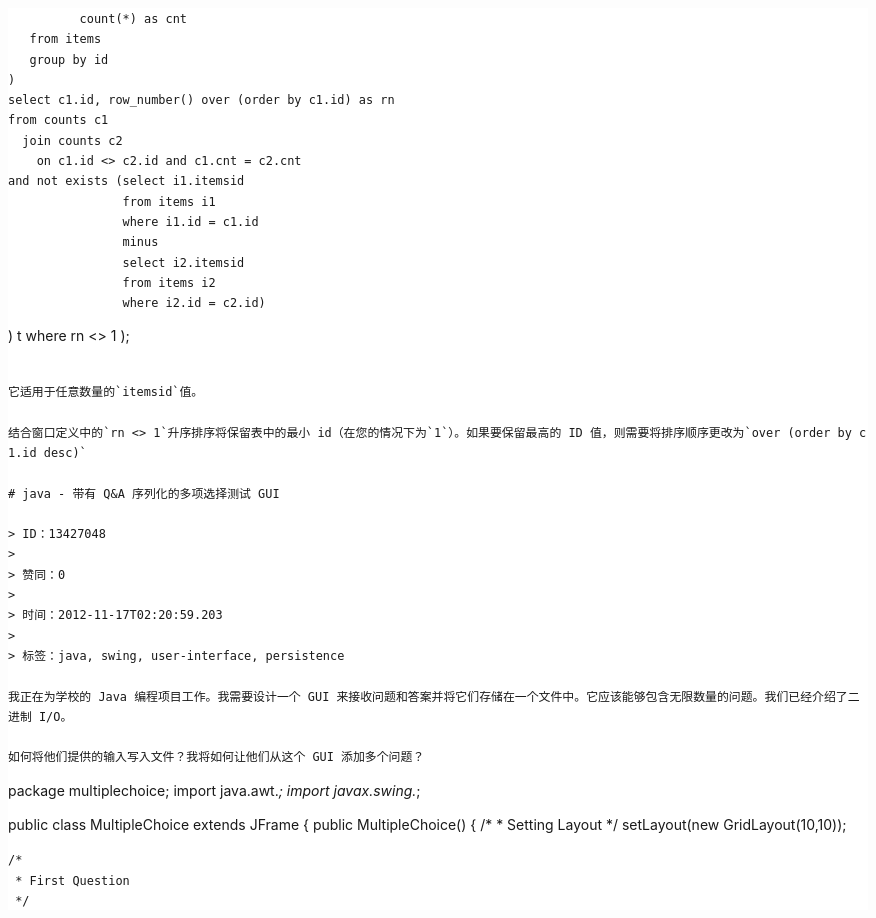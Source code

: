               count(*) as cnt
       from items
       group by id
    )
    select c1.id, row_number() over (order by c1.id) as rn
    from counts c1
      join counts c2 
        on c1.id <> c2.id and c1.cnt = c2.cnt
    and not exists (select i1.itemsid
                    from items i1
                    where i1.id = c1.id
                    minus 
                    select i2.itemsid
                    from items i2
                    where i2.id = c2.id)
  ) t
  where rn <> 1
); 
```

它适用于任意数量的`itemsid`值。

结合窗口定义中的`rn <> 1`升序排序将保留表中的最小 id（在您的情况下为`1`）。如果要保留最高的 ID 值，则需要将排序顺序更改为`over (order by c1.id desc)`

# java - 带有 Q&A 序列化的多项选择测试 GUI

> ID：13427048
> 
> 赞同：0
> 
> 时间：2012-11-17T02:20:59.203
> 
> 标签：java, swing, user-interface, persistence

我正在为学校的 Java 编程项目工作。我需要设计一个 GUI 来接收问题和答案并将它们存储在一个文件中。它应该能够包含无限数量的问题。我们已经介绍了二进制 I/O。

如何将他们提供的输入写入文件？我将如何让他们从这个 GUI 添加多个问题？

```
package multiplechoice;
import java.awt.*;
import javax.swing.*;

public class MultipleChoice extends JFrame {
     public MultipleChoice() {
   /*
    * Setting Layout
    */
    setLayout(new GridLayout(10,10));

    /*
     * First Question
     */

= = =

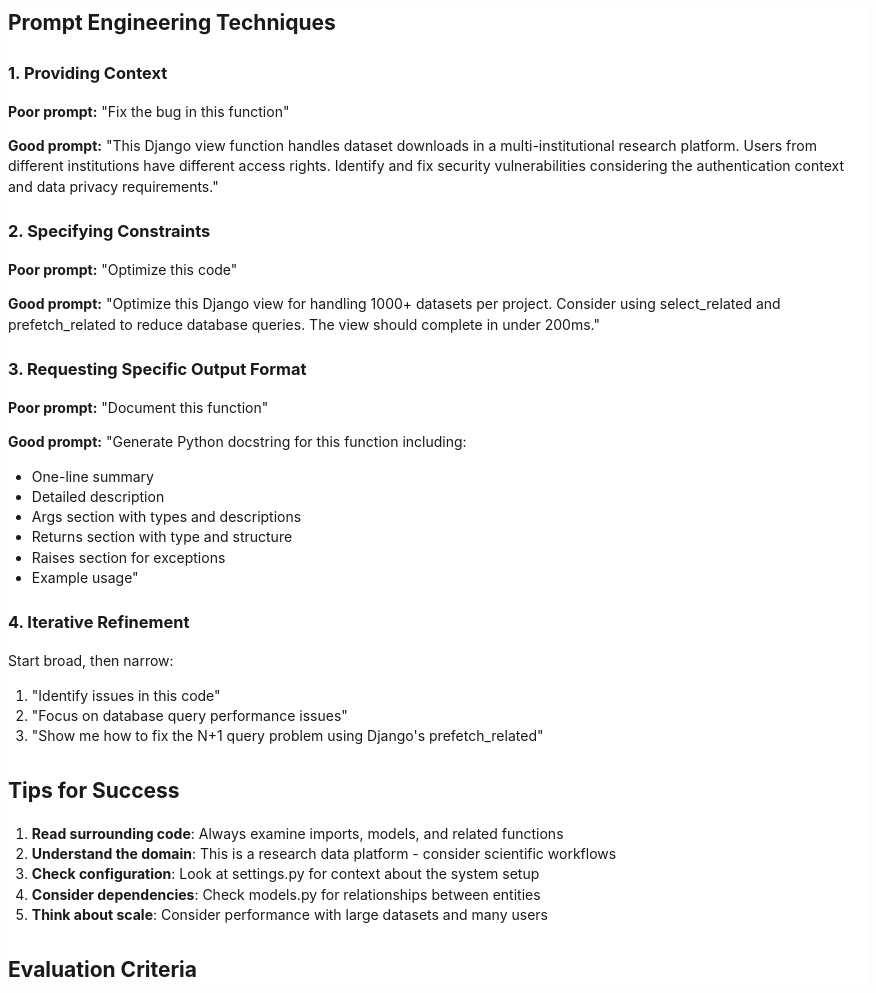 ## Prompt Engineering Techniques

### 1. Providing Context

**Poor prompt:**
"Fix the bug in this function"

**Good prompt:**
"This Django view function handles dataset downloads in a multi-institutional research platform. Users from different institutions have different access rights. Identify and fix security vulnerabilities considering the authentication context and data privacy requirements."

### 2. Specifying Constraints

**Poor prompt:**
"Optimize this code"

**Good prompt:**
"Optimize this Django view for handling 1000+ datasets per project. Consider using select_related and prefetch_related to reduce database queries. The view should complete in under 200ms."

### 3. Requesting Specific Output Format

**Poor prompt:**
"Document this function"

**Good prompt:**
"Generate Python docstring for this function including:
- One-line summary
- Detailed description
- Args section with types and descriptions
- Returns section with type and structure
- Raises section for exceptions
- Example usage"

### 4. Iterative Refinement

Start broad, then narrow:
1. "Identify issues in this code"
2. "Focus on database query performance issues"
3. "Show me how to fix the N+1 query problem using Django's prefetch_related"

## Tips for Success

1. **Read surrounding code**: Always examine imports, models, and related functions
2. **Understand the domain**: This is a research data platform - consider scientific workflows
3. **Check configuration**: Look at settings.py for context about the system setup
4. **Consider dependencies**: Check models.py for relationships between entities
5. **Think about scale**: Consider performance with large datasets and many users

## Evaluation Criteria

= = =

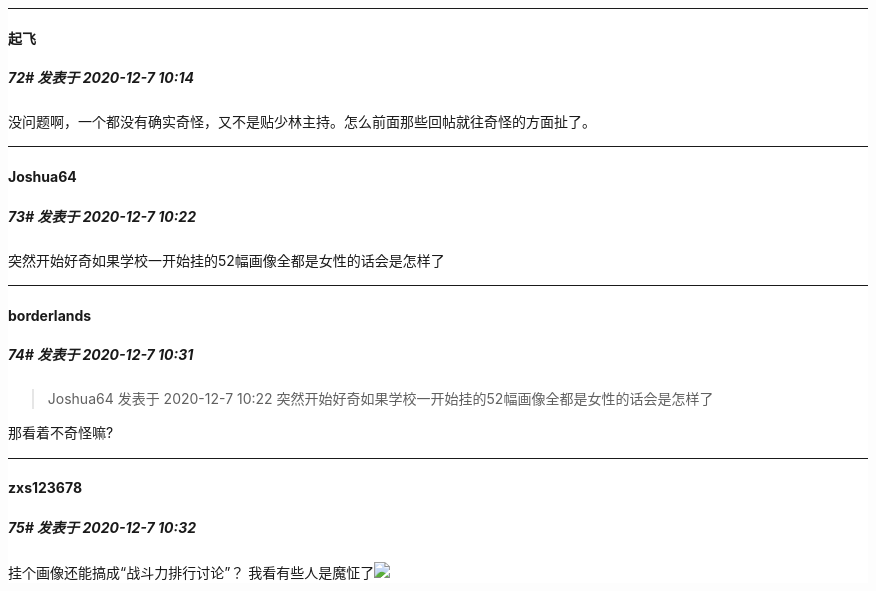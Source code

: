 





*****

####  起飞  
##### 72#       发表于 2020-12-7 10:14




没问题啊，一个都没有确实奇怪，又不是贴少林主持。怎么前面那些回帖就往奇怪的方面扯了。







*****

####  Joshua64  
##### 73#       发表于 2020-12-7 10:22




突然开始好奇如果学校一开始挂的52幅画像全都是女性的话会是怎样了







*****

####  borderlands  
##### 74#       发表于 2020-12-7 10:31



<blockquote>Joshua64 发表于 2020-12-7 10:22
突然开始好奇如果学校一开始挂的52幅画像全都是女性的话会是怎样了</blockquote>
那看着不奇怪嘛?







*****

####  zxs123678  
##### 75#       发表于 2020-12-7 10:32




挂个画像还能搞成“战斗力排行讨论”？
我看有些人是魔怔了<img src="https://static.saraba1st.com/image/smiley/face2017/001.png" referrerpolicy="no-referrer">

= = =

Write out each line above containing "blockquote".

<blockquote>Joshua64 发表于 2020-12-7 10:22
突然开始好奇如果学校一开始挂的52幅画像全都是女性的话会是怎样了</blockquote>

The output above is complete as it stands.